Q : Faut-il obligatoirement pré-clipser les chaussures de vélo sur les pédales ?
R : Pas obligatoirement. Le pré-clipage fait gagner du temps, mais nécessite de maîtriser l’équilibre pour « enfiler ses chaussures après être monté sur le vélo ». Si vous n’êtes pas encore à l’aise, vous pouvez tout à fait enfiler vos chaussures de vélo à l’emplacement, marcher avec le vélo jusqu’à la ligne de montée, puis vous arrêter et monter. C’est juste un peu plus lent. La sécurité prime toujours sur ces quelques secondes.

Q : Puis-je boire ou m’alimenter dans la zone de transition ?
R : Oui, et je vous y encourage. T1 et T2 sont des moments où votre fréquence cardiaque peut souffler un peu ; boire une gorgée, avaler un gel énergétique est très bénéfique pour la suite. Il suffit de placer vos ravitaillements à un endroit accessible.

Q : La montée en voltige est-elle vraiment inutile ?
R : Pour la grande majorité des athlètes amateurs visant simplement la finition ou un record personnel, oui, elle est vraiment inutile. Le temps gagné est limité, mais le risque est considérable. Elle n’est cruciale que pour ceux qui jouent les places, en particulier sur les courses avec drafting autorisé. Maîtrisez d’abord les fondamentaux, et si vous avez de l’énergie en plus, on en reparlera.

Q : À quelle vitesse peut-on espérer faire ses transitions ?
R : Pour un athlète amateur de niveau intermédiaire qui s’entraîne sérieusement quelques semaines, passer sous les 3 minutes cumulées pour les deux transitions est tout à fait réaliste ; pour un athlète avancé, passer sous 90 secondes en T1 et sous 60 secondes en T2 est également atteignable. Chez les professionnels, la T1 se situe souvent entre 45 et 90 secondes, et la T2 entre 30 et 60 secondes. C’est le fruit de nombreuses années de mémoire musculaire ; prenons-les comme référence, sans chercher à y arriver du premier coup.

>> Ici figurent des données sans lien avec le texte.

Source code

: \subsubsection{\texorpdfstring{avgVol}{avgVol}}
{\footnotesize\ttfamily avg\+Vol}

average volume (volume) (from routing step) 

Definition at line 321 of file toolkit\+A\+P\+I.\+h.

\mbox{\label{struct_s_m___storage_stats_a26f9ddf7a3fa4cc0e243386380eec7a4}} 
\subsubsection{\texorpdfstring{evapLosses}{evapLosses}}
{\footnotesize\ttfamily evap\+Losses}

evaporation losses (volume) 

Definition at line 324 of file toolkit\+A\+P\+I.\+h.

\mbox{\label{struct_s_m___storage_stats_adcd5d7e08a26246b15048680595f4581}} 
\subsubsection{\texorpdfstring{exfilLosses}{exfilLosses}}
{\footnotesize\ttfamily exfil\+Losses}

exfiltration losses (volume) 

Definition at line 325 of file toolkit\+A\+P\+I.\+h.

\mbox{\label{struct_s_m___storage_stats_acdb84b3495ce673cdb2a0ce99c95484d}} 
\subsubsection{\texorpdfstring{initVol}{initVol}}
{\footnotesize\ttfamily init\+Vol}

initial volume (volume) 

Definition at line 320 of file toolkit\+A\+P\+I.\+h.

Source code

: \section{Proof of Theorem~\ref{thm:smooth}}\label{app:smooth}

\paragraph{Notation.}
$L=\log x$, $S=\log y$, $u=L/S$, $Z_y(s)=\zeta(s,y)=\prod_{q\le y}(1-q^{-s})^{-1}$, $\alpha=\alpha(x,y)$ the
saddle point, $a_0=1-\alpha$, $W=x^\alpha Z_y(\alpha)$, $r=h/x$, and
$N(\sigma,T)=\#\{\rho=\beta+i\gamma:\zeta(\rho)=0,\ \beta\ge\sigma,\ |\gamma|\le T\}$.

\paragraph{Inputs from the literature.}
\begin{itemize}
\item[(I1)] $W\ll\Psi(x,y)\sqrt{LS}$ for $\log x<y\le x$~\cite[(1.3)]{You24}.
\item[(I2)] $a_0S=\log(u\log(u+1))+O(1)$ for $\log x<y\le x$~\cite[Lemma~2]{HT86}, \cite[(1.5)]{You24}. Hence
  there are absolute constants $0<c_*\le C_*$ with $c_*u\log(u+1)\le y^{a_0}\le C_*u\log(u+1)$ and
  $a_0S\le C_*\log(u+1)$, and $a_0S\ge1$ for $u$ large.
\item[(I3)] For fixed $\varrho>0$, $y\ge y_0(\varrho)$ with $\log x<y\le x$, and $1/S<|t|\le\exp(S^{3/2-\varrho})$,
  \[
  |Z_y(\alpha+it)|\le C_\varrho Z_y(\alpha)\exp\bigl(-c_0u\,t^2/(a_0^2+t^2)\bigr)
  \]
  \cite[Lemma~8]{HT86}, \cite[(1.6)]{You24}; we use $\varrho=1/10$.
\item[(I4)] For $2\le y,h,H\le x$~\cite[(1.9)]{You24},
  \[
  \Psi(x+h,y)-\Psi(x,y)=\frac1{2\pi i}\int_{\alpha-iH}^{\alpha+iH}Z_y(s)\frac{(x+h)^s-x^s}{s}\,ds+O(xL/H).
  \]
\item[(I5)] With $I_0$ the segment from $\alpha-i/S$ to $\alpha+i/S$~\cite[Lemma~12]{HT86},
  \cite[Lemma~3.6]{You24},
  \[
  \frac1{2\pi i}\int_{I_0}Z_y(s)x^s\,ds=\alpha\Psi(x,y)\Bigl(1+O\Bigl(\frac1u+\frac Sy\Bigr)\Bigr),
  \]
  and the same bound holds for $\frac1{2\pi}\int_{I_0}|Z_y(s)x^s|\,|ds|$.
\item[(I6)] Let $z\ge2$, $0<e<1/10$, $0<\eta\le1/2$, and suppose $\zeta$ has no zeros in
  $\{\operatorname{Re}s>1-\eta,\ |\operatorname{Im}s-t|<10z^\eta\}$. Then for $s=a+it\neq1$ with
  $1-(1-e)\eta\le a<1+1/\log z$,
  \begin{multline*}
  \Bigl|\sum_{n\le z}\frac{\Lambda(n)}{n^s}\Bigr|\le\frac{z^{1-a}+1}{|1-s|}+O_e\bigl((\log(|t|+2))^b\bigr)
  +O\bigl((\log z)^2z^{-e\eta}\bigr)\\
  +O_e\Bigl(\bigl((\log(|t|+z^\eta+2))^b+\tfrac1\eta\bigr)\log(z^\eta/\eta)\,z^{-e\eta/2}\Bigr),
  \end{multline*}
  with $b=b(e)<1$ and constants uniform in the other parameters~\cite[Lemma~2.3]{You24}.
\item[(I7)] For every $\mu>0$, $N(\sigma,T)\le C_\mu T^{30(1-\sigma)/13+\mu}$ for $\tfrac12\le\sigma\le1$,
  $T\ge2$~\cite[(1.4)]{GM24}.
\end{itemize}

Conclusion : faites de la « quatrième discipline » votre arme

Revenons à l’histoire d’A-Jhe au début. Cette saison-là, nous ne lui avons pas fait faire une seule séance d’intervalles supplémentaire. Nous avons simplement fait passer sa transition de six minutes trente à deux minutes quarante : organisation optimisée, lacets élastiques, retrait de la combinaison en courant, enfilage des chaussures après la montée sur le vélo. Sur cette course à Taitung, il a économisé près de quatre minutes au total sur ses deux transitions — et ces quatre minutes l’ont justement fait passer de la quatrième à la deuxième place de sa catégorie d’âge, lui offrant la qualification qu’il convoitait.

Il m’a dit après la course : « Coach, je pensais que pour être plus rapide, il fallait s’entraîner plus dur. Je n’imaginais pas que le plus gros gain de performance viendrait d’un endroit auquel je ne prêtais jamais attention. »

C’est ce que je veux vous laisser en héritage : le progrès physique a un plafond, et il coûte cher ; le progrès en transition ne coûte presque rien, mais il est souvent totalement ignoré. Il ne demande ni talent, ni une VO2 max plus élevée. Il demande simplement que vous acceptiez de passer quelques après-midis à décomposer votre processus, à bien placer votre matériel, et à répéter les gestes jusqu’à ce qu’ils deviennent instinctifs.

La natation, le vélo et la course à pied sont vos trois techniques de combat ; la zone de transition est le souffle qui relie ces trois techniques en un enchaînement complet. Ne la laissez plus être ce vide invisible sur votre feuille de résultats, qui grignote silencieusement votre classement. Dès aujourd’hui, entraînez-la sérieusement comme une quatrième discipline — vous découvrirez que monter sur le podium est parfois bien plus proche que vous ne le pensez.

La prochaine fois que vous entrerez dans la zone de transition, respirez profondément et suivez le scénario que vous avez répété cent fois. Bonne chance.


Cet article a un contenu pédagogique et ne remplace pas l’évaluation individuelle d’un médecin, d’un kinésithérapeute ou d’un nutritionniste. Les techniques de transition (notamment la montée en voltige, le fait de ne pas porter de chaussettes, etc.) comportent des différences individuelles et des risques ; veuillez absolument les valider lors de vos entraînements et les adapter en fonction des règles de la course et de vos propres capacités.